#### Assignment:
Go to the line that includes "#### Users are" and retype it, then every line after it to the end of the data, adding nothing.

Document images with source code
********************

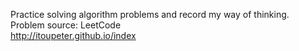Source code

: Practice solving algorithm problems and record my way of thinking.<br>
Problem source: LeetCode<br>
<a href="http://itoupeter.github.io/index">http://itoupeter.github.io/index</a>
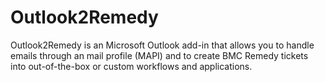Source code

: # Outlook2Remedy

Outlook2Remedy is an Microsoft Outlook add-in that allows you to handle emails 
through an mail profile (MAPI) and to create BMC Remedy tickets into out-of-the-box 
or custom workflows and applications.
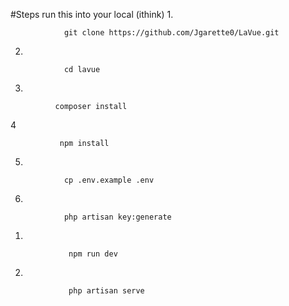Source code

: 


  #Steps run this into your local (ithink)
1.
        
                git clone https://github.com/Jgarette0/LaVue.git

        
2.
        
                cd lavue
        
3.
        
              composer install
        
4

               npm install
        
5.
        
                cp .env.example .env
        
6.
        
                php artisan key:generate

1.
        
                 npm run dev
        
2.
        
                 php artisan serve
        


    
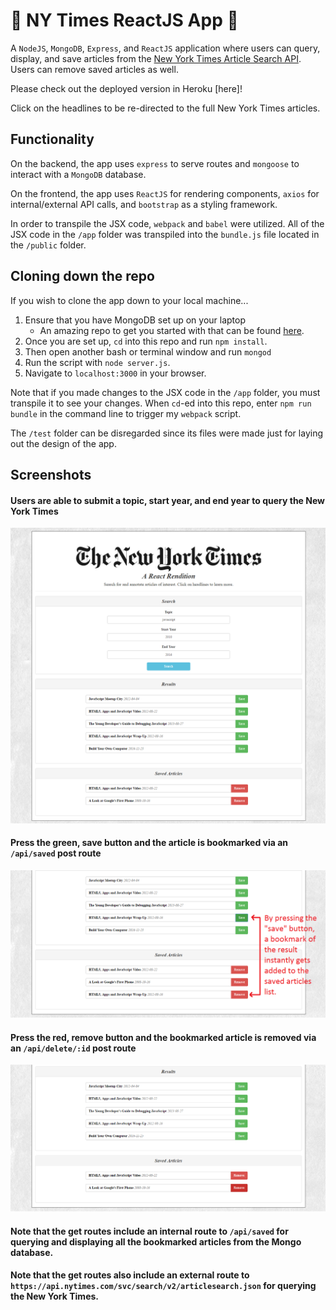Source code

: # :newspaper: NY Times ReactJS App :statue_of_liberty:

A `NodeJS`, `MongoDB`, `Express`, and `ReactJS` application where users can query, display, and save articles from the [New York Times Article Search API](http://developer.nytimes.com/). Users can remove saved articles as well.

Please check out the deployed version in Heroku [here]!

Click on the headlines to be re-directed to the full New York Times articles.

## Functionality

On the backend, the app uses `express` to serve routes and `mongoose` to interact with a `MongoDB` database.

On the frontend, the app uses `ReactJS` for rendering components, `axios` for internal/external API calls, and `bootstrap` as a styling framework.

In order to transpile the JSX code, `webpack` and `babel` were utilized. All of the JSX code in the `/app` folder was transpiled into the `bundle.js` file located in the `/public` folder.

## Cloning down the repo

If you wish to clone the app down to your local machine...

1.  Ensure that you have MongoDB set up on your laptop
    - An amazing repo to get you started with that can be found [here](https://github.com/dannyvassallo/mongo_lesson).
2.  Once you are set up, `cd` into this repo and run `npm install`.
3.  Then open another bash or terminal window and run `mongod`
4.  Run the script with `node server.js`.
5.  Navigate to `localhost:3000` in your browser.

Note that if you made changes to the JSX code in the `/app` folder, you must transpile it to see your changes. When `cd`-ed into this repo, enter `npm run bundle` in the command line to trigger my `webpack` script.

The `/test` folder can be disregarded since its files were made just for laying out the design of the app.

## Screenshots

#### Users are able to submit a topic, start year, and end year to query the New York Times

![Query Articles](/screenshots/query-articles.png)

#### Press the green, save button and the article is bookmarked via an `/api/saved` post route

![Article Content](/screenshots/add-bookmark.png)

#### Press the red, remove button and the bookmarked article is removed via an `/api/delete/:id` post route

![Add Comment](/screenshots/remove-bookmark.png)

#### Note that the get routes include an **internal route** to `/api/saved` for querying and displaying all the bookmarked articles from the Mongo database.

#### Note that the get routes also include an **external route** to `https://api.nytimes.com/svc/search/v2/articlesearch.json` for querying the New York Times.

********************

#### Result for this task:
#### Users are able to submit a topic, start year, and end year to query the New York Times

![Query Articles](/screenshots/query-articles.png)

#### Press the green, save button and the article is bookmarked via an `/api/saved` post route

![Article Content](/screenshots/add-bookmark.png)

#### Press the red, remove button and the bookmarked article is removed via an `/api/delete/:id` post route

![Add Comment](/screenshots/remove-bookmark.png)

#### Note that the get routes include an **internal route** to `/api/saved` for querying and displaying all the bookmarked articles from the Mongo database.

#### Note that the get routes also include an **external route** to `https://api.nytimes.com/svc/search/v2/articlesearch.json` for querying the New York Times.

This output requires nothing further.